## What to do
The following data has a line with "###Integrate the sending" and a line with "##This is explaining". Write out exactly those lines and all the lines between them.

Entries shown START

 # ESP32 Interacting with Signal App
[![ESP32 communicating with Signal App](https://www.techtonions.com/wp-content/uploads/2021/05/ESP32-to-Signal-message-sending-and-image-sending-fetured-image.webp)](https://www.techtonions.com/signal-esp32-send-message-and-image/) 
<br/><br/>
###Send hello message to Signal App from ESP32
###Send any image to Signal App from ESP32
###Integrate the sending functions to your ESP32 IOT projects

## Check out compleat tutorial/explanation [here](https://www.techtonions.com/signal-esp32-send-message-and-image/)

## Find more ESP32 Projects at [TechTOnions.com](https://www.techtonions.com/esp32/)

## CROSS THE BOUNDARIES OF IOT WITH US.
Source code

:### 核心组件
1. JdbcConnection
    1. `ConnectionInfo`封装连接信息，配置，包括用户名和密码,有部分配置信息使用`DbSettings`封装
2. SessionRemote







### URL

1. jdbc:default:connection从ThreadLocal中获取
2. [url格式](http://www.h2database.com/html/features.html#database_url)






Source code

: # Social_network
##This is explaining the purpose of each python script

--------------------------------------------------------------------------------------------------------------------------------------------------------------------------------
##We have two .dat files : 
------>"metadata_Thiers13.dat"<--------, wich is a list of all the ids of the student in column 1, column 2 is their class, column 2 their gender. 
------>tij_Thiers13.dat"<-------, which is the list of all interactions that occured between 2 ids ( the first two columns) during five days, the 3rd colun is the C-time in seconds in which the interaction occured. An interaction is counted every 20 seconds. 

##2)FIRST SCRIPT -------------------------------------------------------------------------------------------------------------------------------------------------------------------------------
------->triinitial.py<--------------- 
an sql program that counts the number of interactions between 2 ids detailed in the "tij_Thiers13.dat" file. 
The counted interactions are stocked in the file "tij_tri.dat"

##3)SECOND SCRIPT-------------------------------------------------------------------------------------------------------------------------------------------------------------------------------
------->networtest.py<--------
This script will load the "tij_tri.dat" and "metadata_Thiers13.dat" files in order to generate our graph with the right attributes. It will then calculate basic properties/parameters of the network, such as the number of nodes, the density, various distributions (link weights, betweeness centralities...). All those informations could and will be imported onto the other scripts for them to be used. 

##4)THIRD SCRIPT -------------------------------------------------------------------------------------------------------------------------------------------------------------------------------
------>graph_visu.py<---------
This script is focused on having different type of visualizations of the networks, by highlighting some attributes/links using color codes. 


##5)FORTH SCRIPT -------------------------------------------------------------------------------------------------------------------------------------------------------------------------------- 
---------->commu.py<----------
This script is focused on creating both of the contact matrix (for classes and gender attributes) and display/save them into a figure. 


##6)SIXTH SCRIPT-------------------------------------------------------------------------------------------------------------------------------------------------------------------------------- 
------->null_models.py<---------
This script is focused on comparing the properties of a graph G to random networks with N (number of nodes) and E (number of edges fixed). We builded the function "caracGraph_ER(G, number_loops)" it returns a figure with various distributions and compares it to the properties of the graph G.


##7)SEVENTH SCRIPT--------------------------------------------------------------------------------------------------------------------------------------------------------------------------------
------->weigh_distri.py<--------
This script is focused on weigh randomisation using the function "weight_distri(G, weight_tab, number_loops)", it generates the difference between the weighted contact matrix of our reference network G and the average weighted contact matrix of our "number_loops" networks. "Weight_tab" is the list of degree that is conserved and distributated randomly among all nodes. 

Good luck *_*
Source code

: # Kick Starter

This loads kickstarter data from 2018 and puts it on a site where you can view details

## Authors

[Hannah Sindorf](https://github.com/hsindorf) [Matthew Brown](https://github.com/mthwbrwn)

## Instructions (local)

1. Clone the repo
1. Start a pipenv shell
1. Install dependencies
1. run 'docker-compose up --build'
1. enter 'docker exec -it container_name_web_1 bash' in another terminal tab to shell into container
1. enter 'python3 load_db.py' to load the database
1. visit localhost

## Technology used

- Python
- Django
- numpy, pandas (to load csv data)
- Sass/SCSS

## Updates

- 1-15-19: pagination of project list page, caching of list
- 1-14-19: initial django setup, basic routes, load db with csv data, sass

Entries shown END

## Result of this exercise
###Integrate the sending functions to your ESP32 IOT projects

## Check out compleat tutorial/explanation [here](https://www.techtonions.com/signal-esp32-send-message-and-image/)

## Find more ESP32 Projects at [TechTOnions.com](https://www.techtonions.com/esp32/)

## CROSS THE BOUNDARIES OF IOT WITH US.
Source code

:### 核心组件
1. JdbcConnection
    1. `ConnectionInfo`封装连接信息，配置，包括用户名和密码,有部分配置信息使用`DbSettings`封装
2. SessionRemote







### URL

1. jdbc:default:connection从ThreadLocal中获取
2. [url格式](http://www.h2database.com/html/features.html#database_url)






Source code

: # Social_network
##This is explaining the purpose of each python script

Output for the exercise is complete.